Yelawolf singles chronology
|  | "Pop the Trunk" (2010) | "I Just Wanna Party" (2010) |

= Pop the Trunk =

"Pop the Trunk" is a song by American rapper Yelawolf from his mixtape Trunk Muzik. It was originally released, with a music video, on July 27, 2010 as a single to promote Trunk Muzik, and has since been re-released as the lead single from his second EP, Trunk Muzik 0-60. The reason this particular song was chosen to be included in his official release was because he wanted to include 5 "fan favorites" in addition to 7 new songs, as this track is indeed one of—if not the—most well-known song by Yelawolf to date. The song's concept revolves around life in Gadsden, Alabama and the environment that the artist grew up in, as Yelawolf is essentially just describing his surroundings and the different events he's witnessed. Yelawolf described in an interview that this track was actually the first one he wrote for Trunk Muzik, and the first verse was basically a nod to his stepfather, who raised him. The title of the song refers to a popular slang term which involves retrieving a firearm from the trunk of one's automobile.

==Track listing==
- Digital download
1. "Pop the Trunk" - 3:48

== Music video ==
The music video for "Pop the Trunk" was based on a concept created by Yelawolf, and it was directed by Motion Family.

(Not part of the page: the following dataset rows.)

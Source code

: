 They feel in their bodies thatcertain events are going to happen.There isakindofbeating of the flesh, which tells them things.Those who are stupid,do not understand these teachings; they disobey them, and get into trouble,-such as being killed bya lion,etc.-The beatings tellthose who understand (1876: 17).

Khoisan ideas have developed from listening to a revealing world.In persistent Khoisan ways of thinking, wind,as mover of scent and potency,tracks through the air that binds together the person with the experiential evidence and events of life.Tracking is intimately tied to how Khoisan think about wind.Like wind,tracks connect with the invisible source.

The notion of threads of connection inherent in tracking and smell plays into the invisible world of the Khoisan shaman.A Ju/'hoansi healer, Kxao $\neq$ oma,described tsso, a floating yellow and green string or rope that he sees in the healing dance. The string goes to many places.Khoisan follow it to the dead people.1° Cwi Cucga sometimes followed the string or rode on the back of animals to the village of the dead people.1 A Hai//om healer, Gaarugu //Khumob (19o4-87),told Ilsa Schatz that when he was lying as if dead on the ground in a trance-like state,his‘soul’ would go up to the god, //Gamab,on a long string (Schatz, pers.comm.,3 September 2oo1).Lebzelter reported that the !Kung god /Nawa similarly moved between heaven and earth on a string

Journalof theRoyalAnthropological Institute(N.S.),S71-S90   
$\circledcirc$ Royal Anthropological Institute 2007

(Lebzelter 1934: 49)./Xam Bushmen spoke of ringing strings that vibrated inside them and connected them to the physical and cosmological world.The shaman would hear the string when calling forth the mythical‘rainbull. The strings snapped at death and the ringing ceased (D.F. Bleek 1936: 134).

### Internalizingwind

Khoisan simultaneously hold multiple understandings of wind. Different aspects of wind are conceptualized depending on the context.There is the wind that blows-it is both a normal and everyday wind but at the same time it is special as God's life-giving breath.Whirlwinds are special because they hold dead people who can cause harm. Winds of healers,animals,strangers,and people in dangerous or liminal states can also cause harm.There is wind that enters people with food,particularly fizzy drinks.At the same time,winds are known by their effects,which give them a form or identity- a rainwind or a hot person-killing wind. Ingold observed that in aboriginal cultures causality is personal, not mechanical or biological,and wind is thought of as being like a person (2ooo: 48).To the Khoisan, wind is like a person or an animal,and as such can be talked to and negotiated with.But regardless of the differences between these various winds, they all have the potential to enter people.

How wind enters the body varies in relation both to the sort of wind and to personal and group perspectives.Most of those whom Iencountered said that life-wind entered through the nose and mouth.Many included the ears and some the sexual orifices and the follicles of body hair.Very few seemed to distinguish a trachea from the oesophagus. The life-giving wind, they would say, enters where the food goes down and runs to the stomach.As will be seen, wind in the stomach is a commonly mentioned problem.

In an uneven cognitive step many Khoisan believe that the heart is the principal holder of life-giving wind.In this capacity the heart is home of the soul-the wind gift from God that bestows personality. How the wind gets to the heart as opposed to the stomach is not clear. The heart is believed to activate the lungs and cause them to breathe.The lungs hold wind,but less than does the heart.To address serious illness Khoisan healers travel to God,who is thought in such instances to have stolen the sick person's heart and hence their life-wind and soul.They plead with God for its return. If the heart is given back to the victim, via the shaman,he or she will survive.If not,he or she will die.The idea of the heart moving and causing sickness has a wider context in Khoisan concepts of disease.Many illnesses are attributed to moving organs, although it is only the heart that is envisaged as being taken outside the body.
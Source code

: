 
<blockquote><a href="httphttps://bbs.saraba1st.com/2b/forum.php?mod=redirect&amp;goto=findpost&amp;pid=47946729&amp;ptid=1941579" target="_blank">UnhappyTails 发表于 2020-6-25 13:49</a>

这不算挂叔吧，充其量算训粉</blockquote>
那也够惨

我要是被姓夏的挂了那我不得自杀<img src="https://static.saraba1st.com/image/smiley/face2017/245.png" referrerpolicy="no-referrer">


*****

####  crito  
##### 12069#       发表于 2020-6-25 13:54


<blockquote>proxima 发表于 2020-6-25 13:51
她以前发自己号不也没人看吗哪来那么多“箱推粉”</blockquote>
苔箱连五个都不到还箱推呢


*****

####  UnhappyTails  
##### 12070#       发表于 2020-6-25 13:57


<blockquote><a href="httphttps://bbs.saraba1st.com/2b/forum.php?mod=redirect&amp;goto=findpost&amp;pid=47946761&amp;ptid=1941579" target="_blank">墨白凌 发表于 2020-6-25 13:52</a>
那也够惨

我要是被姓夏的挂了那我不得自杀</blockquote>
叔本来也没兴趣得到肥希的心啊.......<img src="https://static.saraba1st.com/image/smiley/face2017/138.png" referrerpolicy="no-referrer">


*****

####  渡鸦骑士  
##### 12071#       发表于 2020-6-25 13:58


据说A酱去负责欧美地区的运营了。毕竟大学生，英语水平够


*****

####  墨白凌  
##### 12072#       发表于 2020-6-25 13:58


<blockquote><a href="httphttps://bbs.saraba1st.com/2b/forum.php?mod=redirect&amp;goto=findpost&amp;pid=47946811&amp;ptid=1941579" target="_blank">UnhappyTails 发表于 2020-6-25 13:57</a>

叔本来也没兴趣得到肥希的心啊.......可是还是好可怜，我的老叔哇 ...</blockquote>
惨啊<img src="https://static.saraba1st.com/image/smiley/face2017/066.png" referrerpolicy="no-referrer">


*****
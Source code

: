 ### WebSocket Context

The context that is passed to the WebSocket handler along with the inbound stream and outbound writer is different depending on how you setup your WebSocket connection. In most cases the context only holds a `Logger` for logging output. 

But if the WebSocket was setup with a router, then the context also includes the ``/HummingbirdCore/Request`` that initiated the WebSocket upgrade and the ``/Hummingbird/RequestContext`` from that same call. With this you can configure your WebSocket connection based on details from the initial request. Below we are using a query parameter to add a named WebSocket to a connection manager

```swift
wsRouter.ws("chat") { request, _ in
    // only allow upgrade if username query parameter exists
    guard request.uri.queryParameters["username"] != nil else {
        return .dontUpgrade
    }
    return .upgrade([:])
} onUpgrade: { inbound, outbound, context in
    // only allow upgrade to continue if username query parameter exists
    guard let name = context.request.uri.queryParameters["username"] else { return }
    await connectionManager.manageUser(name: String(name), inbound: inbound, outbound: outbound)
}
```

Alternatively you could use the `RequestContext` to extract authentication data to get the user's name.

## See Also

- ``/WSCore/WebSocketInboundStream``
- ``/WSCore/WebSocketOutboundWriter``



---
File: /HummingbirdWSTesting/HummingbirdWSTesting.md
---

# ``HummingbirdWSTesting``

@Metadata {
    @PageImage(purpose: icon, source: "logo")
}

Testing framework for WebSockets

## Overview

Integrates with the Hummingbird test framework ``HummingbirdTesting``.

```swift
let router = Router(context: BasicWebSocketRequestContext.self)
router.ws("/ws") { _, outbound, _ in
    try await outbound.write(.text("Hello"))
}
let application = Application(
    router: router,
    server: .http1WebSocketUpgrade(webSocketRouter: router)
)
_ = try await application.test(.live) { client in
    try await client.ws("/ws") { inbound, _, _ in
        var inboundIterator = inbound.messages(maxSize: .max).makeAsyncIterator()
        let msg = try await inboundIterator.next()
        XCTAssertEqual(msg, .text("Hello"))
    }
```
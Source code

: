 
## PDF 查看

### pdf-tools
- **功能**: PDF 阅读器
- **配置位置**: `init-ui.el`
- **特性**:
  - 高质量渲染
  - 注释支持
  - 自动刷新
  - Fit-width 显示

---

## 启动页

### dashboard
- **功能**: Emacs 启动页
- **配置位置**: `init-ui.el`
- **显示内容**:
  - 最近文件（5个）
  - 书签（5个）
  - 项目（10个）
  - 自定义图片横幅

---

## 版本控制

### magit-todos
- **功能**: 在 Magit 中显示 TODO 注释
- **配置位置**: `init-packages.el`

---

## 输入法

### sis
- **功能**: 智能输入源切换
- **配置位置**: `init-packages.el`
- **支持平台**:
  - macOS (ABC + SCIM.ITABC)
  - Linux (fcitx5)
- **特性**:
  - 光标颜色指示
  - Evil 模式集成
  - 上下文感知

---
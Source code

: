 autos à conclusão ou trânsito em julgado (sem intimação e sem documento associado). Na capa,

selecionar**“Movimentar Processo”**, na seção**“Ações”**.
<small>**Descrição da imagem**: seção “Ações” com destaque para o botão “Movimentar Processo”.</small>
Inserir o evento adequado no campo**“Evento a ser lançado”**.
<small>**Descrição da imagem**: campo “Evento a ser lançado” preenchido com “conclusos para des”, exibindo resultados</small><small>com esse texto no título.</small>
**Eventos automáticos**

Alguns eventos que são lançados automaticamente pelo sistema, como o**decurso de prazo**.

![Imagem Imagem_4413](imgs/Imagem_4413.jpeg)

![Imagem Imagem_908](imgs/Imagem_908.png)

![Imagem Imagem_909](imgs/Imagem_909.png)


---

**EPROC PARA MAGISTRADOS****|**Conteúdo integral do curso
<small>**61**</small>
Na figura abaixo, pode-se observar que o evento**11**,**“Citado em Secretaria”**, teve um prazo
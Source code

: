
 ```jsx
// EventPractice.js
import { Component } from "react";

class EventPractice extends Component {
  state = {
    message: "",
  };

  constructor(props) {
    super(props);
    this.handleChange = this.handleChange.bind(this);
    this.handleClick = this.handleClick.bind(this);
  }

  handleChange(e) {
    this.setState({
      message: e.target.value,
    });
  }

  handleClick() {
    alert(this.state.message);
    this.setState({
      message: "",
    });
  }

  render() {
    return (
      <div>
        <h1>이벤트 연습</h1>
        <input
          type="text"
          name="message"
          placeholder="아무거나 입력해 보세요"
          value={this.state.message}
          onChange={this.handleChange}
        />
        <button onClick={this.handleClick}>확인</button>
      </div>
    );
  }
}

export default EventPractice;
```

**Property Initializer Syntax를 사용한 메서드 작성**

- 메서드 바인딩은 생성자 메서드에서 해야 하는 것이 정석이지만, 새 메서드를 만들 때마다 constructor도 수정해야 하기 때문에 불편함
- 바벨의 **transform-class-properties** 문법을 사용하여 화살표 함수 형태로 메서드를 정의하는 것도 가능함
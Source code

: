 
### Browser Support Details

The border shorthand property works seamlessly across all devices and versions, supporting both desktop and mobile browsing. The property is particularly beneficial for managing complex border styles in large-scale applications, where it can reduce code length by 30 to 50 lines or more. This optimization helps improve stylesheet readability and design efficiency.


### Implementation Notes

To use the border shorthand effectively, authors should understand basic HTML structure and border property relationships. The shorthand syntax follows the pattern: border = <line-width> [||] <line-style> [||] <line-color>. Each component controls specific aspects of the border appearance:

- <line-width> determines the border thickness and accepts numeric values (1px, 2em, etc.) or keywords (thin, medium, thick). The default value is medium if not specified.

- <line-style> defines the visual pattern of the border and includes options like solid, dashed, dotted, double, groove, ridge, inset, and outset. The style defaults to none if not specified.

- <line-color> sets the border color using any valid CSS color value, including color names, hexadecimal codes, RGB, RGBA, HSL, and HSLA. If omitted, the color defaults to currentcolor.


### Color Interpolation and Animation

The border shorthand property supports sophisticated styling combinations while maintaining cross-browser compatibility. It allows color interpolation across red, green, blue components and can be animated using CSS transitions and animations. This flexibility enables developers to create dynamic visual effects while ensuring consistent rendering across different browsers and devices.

The video incorporates different elements of the culture of the rural American South. The first part is filmed in Yelawolf parents' house, in a wooded area of Gadsden, where his mother can be seen chopping meat with a meat cleaver on a porch that has a deceased deer hanging over her head. His stepfather is fixing an old Chevrolet pickup truck, and eventually gets a Mossberg pump shotgun to shoot a burglar that has been trespassing on his property, thus 'popping the trunk'. The burglar's corpse is seen lifeless. Later, he is seen sitting in the back seat of an old Chevrolet Monte Carlo, rapping recreationally. Yelawolf's mate, Shawty Fatt, pulls into the parking lot of a liquor store and sees someone with whom he's had a disagreement, leading him to pull out his gun and kill the man before speeding off. The majority of the video is shot at night, giving the video an eerie feeling. There are many instances where the artist is seen rapping in front of a makeshift fire in a trashcan in front of an abandoned vehicle, in a scrap junkyard, and in other places interwoven in between the main storyline (usually on a cold day).

==Trivia==
"Pop the Trunk" is the song that Eminem's manager Paul Rosenberg showed him in a listening session before he signed with Shady Records. It was later included on the label's compilation album Shady XV, despite the song being released before he signed.

==Credits and personnel==
- Songwriter – Michael Wayne Atha, William Washington
- Production – WillPower Co-Production UGM*-Dj~Master Kush(Shannon Jennings)

== Certifications ==

| Region | Certification | Certified units/sales |
| New Zealand (RMNZ) | Gold | 15,000^{‡} |
| United States (RIAA) | Gold | 500,000^{‡} |
^{‡} Sales+streaming figures based on certification alone.